Here is the link for anyone interested:

https://www.paypal.com/cgi-bin/webscr?cmd=xpt/Marketing/securitycenter/general/IconixOverview-outside

The idea is that the next time you get an e-mail from Paypal, this tool scans and verifies it as authentic by adding a gold lock symbol, so that you know it is not a phishing scam. Good idea, in theory.

In practice, however, I found that it played absolute havoc with my computer: e-mails took forever and a day to load (whereas before they loaded normally). It also slowed down most other applications too, including poor old Media Player. When I was playing songs, they were jumping all over the place like a scratched CD, something I've never experienced on a computer before. The screen kept freezing too, no matter which program I seemed to be using.

As I say, nice idea, shame about the operation of it. I uninstalled it double-quick and then, since I was redirected to one of their 'online feedback' pages, I left a suitably strong worded comment: "Your program is slower than turtle 5h*T and it messed up my computer, thanks a lot iconix!"

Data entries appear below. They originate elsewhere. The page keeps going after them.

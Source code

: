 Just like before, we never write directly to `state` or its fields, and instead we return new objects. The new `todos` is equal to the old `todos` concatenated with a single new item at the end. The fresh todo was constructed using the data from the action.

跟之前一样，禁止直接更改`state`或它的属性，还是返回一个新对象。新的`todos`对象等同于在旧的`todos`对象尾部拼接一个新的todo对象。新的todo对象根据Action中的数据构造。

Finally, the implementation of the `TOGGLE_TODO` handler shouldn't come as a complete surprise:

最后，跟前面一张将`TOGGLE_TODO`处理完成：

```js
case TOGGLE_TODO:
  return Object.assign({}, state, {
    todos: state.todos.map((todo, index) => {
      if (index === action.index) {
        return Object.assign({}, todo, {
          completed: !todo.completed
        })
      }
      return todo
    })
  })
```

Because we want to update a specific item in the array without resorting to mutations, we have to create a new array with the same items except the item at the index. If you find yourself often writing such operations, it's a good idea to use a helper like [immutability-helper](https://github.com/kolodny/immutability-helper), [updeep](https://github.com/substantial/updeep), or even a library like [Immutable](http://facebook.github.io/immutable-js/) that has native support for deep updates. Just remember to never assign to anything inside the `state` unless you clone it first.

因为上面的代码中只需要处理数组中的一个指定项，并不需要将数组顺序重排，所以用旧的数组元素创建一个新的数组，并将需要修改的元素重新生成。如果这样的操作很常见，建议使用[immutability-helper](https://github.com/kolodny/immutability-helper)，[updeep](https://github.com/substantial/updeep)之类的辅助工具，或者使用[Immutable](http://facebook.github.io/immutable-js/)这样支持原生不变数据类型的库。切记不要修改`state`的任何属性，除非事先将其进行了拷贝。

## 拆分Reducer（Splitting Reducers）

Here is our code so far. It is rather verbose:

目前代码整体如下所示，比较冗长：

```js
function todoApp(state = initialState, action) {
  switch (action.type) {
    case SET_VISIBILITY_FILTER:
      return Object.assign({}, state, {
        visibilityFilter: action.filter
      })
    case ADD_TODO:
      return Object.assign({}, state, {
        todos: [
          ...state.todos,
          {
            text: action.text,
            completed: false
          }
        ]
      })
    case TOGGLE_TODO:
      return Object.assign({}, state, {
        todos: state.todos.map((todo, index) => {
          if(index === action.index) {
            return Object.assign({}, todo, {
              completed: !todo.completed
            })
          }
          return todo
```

So I was wondering if anyone else has tried this, and if so, did it have the same effect on their computer? I use Vista Home Premium BTW, and up until now, it has been an extremely stable piece of equipment, with virtually **everything** running like clockwork, the way we all like it (I guess I just got lucky when I bought it).

Regards,

JP.


 

delveneto
United States
Local time: 20:19
English to Portuguese
+ ...
No, I have not, but... Nov 5, 2009

I didn't know about this add-on and I have no experience with it but it is easy to know if any message from any one can be trusted or not. I use Outlook as my mail client. Whenever any message arrives from a supposedly trustful source and in this message there is any link that I am supposed to click, before clicking it I place my mouse over the link and Outlook will show the real link behind it (the link that will be called in case I click it). Looking at the real link it is easy to verify its identity. In case of paypal, if the root of the link is not "....paypal.com/", it is fake, period.

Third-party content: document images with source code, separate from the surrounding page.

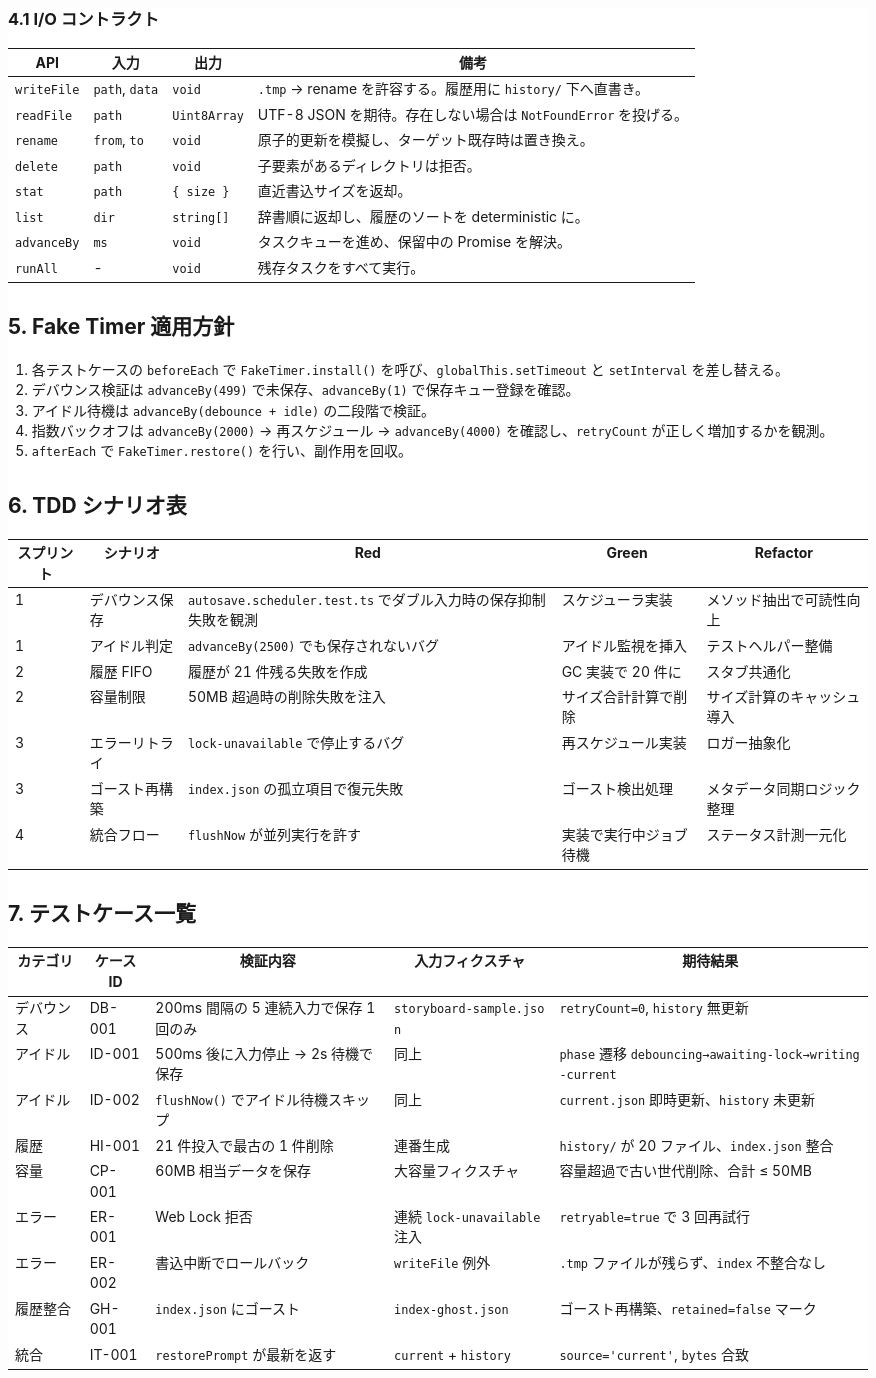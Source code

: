 ### 4.1 I/O コントラクト
| API | 入力 | 出力 | 備考 |
| --- | --- | --- | --- |
| `writeFile` | `path`, `data` | `void` | `.tmp` → rename を許容する。履歴用に `history/` 下へ直書き。 |
| `readFile` | `path` | `Uint8Array` | UTF-8 JSON を期待。存在しない場合は `NotFoundError` を投げる。 |
| `rename` | `from`, `to` | `void` | 原子的更新を模擬し、ターゲット既存時は置き換え。 |
| `delete` | `path` | `void` | 子要素があるディレクトリは拒否。 |
| `stat` | `path` | `{ size }` | 直近書込サイズを返却。 |
| `list` | `dir` | `string[]` | 辞書順に返却し、履歴のソートを deterministic に。 |
| `advanceBy` | `ms` | `void` | タスクキューを進め、保留中の Promise を解決。 |
| `runAll` | - | `void` | 残存タスクをすべて実行。 |

## 5. Fake Timer 適用方針
1. 各テストケースの `beforeEach` で `FakeTimer.install()` を呼び、`globalThis.setTimeout` と `setInterval` を差し替える。
2. デバウンス検証は `advanceBy(499)` で未保存、`advanceBy(1)` で保存キュー登録を確認。
3. アイドル待機は `advanceBy(debounce + idle)` の二段階で検証。
4. 指数バックオフは `advanceBy(2000)` → 再スケジュール → `advanceBy(4000)` を確認し、`retryCount` が正しく増加するかを観測。
5. `afterEach` で `FakeTimer.restore()` を行い、副作用を回収。

## 6. TDD シナリオ表
| スプリント | シナリオ | Red | Green | Refactor |
| --- | --- | --- | --- | --- |
| 1 | デバウンス保存 | `autosave.scheduler.test.ts` でダブル入力時の保存抑制失敗を観測 | スケジューラ実装 | メソッド抽出で可読性向上 |
| 1 | アイドル判定 | `advanceBy(2500)` でも保存されないバグ | アイドル監視を挿入 | テストヘルパー整備 |
| 2 | 履歴 FIFO | 履歴が 21 件残る失敗を作成 | GC 実装で 20 件に | スタブ共通化 |
| 2 | 容量制限 | 50MB 超過時の削除失敗を注入 | サイズ合計計算で削除 | サイズ計算のキャッシュ導入 |
| 3 | エラーリトライ | `lock-unavailable` で停止するバグ | 再スケジュール実装 | ロガー抽象化 |
| 3 | ゴースト再構築 | `index.json` の孤立項目で復元失敗 | ゴースト検出処理 | メタデータ同期ロジック整理 |
| 4 | 統合フロー | `flushNow` が並列実行を許す | 実装で実行中ジョブ待機 | ステータス計測一元化 |

## 7. テストケース一覧
| カテゴリ | ケース ID | 検証内容 | 入力フィクスチャ | 期待結果 |
| --- | --- | --- | --- | --- |
| デバウンス | DB-001 | 200ms 間隔の 5 連続入力で保存 1 回のみ | `storyboard-sample.json` | `retryCount=0`, `history` 無更新 |
| アイドル | ID-001 | 500ms 後に入力停止 → 2s 待機で保存 | 同上 | `phase` 遷移 `debouncing→awaiting-lock→writing-current` |
| アイドル | ID-002 | `flushNow()` でアイドル待機スキップ | 同上 | `current.json` 即時更新、`history` 未更新 |
| 履歴 | HI-001 | 21 件投入で最古の 1 件削除 | 連番生成 | `history/` が 20 ファイル、`index.json` 整合 |
| 容量 | CP-001 | 60MB 相当データを保存 | 大容量フィクスチャ | 容量超過で古い世代削除、合計 ≤ 50MB |
| エラー | ER-001 | Web Lock 拒否 | 連続 `lock-unavailable` 注入 | `retryable=true` で 3 回再試行 |
| エラー | ER-002 | 書込中断でロールバック | `writeFile` 例外 | `.tmp` ファイルが残らず、`index` 不整合なし |
| 履歴整合 | GH-001 | `index.json` にゴースト | `index-ghost.json` | ゴースト再構築、`retained=false` マーク |
| 統合 | IT-001 | `restorePrompt` が最新を返す | `current` + `history` | `source='current'`, `bytes` 合致 |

You can also look at the header of the message (in Outlook, right-click the message and choose Options). Learn to analyse visually the header of email messages, it is everything there, source IP, reversed domain names, etc. Also, turn off the Preview window, if there is one, so when you click a message line in your inbox, no automatic preview will be shown.


 

José Henrique Lamensdorf  Identity Verified
Brazil
Local time: 23:19
English to Portuguese
+ ...
PayPal gives the answer Nov 6, 2009

Paypal has a routine of starting their (legit) messages with:
Dear John Richard McFumble Doe,
... using your registered name there. They usually refrain from giving you any links to click on, but instead tell you to login to your account and give instructions on what you should do there.

Any PayPal message starting with:
Dear Customer, Dear Valued Customer, Gentlemen, anything generic,
or, if your e-mail address is fumbledoe_at_whatever.com,
Dear Mr(s). Fumbledoe,
it may be deleted pronto as a phony.